» **WHAT TO WORK ON**
If a line in the data holds "Batch", copy that line out in full.

Data items:
──────────────────────────────

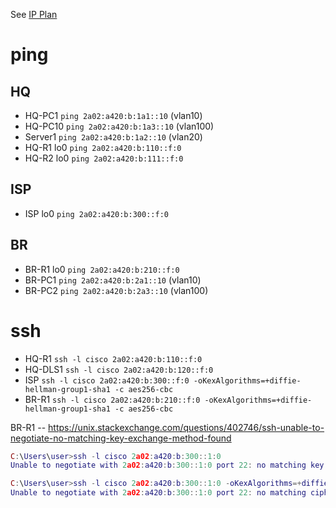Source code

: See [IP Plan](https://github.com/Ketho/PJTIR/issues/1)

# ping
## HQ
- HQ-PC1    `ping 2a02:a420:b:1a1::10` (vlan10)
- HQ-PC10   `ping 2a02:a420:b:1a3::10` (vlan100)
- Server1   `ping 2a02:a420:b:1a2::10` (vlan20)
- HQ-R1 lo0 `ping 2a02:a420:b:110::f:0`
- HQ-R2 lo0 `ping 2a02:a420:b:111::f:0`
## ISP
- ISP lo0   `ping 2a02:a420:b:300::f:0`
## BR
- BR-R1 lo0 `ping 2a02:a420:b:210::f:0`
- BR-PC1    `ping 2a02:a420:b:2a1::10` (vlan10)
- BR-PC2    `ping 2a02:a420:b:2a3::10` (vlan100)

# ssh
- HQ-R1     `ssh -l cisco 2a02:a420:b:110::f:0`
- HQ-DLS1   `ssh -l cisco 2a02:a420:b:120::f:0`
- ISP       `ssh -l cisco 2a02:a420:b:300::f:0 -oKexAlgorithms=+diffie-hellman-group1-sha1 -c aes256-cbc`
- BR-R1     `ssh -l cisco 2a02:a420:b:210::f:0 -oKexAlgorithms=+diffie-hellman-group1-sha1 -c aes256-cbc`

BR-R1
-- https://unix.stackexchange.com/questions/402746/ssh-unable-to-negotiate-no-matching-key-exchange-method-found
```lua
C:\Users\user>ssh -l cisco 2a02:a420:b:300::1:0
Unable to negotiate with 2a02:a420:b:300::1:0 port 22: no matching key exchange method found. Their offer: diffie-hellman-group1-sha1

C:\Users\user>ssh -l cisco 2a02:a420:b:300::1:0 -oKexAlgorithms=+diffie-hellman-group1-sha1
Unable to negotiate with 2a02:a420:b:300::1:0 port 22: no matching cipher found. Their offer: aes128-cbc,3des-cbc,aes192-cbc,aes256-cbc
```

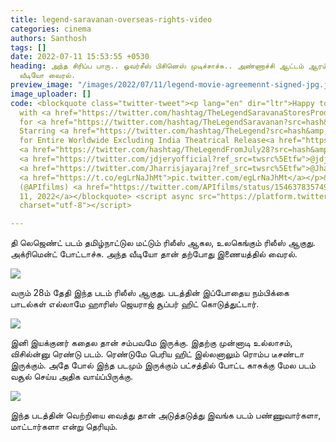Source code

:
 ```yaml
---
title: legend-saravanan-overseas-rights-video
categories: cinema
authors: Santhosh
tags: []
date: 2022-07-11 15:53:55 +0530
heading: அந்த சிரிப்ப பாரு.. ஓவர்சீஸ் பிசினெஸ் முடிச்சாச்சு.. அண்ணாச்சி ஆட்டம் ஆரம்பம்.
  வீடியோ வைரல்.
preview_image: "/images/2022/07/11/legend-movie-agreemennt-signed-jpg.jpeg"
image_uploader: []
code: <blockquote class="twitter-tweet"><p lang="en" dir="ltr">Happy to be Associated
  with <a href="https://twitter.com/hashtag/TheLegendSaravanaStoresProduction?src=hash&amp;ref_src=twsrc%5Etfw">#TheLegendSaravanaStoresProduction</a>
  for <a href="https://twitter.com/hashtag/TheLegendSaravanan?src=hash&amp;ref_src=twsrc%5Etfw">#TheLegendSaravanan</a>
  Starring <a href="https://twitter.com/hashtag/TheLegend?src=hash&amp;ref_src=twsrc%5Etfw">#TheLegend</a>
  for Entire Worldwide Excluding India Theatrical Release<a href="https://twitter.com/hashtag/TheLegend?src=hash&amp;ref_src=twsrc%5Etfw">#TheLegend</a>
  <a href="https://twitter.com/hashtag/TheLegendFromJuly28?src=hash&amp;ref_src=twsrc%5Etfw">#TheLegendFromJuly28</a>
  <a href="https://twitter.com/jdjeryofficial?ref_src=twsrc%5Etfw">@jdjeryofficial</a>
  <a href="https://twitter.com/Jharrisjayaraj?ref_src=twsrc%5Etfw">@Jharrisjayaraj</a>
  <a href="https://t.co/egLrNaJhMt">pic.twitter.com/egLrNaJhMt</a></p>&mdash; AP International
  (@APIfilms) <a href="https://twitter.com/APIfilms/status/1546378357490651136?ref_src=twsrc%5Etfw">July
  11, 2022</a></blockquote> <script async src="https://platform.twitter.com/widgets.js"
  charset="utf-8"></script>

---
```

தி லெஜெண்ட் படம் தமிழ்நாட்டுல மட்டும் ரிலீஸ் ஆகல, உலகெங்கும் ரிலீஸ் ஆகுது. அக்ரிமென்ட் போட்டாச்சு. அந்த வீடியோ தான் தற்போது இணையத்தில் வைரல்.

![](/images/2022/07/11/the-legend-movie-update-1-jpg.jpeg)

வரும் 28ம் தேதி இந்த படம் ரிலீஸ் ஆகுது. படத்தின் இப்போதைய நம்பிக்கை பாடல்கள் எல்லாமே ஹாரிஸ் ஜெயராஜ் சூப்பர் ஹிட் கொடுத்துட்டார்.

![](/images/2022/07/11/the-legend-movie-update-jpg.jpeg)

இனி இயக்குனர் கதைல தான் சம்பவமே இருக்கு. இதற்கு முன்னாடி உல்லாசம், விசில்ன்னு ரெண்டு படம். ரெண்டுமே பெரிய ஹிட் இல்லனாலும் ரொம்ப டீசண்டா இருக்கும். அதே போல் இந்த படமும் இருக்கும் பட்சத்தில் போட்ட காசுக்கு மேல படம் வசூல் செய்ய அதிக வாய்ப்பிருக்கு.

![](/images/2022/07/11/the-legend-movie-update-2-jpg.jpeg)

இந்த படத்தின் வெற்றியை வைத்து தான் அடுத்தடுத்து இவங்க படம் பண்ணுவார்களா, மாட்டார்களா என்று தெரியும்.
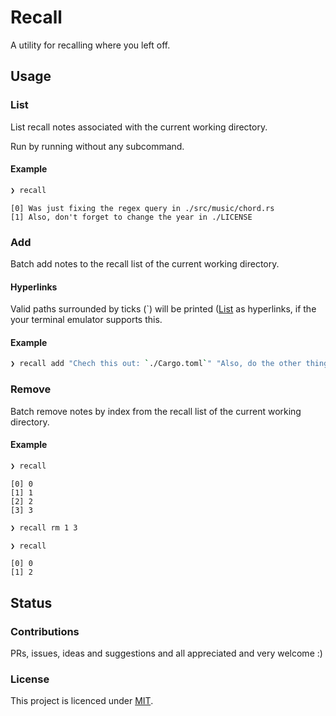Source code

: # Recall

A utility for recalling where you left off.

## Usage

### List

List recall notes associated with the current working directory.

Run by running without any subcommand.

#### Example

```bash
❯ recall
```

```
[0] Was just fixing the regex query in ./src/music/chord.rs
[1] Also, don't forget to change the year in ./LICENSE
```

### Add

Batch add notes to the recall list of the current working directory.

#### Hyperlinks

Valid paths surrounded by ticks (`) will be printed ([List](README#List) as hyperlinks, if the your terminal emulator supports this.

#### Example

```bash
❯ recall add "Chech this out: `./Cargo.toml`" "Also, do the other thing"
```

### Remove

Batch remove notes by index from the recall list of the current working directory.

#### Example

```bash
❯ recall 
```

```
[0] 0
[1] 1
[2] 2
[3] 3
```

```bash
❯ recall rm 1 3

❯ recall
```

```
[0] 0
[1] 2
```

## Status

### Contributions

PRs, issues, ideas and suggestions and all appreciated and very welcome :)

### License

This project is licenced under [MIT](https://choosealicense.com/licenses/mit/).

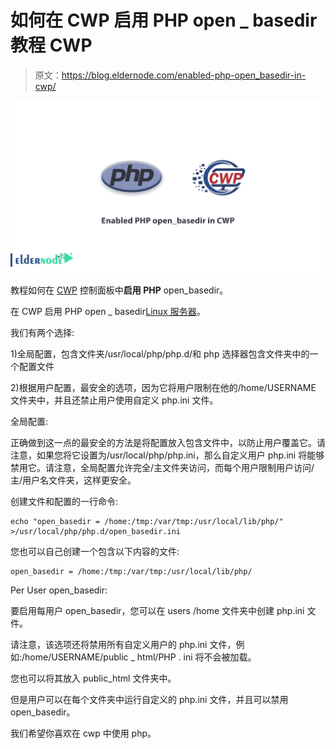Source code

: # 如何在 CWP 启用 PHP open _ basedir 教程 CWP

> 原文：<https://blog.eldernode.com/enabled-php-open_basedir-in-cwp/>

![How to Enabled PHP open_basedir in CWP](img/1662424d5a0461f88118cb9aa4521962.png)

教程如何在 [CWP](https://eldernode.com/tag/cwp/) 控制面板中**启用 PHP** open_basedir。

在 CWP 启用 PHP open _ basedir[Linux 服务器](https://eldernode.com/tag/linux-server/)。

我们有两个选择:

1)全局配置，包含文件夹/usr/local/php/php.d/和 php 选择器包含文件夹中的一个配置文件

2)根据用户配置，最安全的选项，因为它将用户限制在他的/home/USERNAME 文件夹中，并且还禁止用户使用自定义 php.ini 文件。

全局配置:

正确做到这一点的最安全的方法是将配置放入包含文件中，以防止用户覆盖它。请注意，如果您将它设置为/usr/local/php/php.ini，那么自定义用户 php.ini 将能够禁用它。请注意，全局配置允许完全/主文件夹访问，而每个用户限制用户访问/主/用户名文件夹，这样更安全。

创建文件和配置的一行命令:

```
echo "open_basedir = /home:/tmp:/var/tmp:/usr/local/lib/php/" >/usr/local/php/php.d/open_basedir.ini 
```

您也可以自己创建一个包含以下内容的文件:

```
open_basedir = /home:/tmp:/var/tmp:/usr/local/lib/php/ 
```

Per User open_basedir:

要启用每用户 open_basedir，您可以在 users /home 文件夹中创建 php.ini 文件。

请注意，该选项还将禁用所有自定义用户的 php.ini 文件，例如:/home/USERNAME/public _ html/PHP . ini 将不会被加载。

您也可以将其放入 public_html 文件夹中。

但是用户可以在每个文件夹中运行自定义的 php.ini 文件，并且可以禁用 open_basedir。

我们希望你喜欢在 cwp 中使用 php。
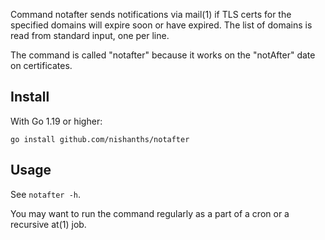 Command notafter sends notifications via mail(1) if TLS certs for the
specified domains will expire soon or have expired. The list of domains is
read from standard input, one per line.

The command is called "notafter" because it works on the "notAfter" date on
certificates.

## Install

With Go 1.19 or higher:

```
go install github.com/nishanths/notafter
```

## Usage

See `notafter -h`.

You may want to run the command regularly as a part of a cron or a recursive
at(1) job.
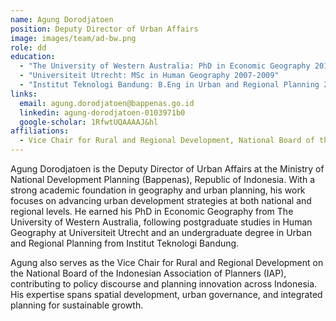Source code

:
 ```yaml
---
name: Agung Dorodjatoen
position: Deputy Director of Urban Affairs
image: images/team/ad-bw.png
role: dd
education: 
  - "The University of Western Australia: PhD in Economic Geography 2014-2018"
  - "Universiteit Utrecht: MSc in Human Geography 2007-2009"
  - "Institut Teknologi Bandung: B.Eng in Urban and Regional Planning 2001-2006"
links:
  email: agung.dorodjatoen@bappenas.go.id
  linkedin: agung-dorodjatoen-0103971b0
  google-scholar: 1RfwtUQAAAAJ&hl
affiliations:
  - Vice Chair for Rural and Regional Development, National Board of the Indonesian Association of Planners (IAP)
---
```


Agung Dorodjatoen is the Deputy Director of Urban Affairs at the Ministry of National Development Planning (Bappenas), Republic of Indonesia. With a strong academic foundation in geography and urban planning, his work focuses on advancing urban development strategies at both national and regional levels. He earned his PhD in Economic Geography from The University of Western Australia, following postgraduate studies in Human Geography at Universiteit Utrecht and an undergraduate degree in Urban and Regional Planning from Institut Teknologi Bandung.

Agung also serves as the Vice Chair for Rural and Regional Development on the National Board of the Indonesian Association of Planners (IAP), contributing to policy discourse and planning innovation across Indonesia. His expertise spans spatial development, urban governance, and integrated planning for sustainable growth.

──────────────────────────────

» **ANSWER TO THE EXERCISE**
Batch add notes to the recall list of the current working directory.
Batch remove notes by index from the recall list of the current working directory.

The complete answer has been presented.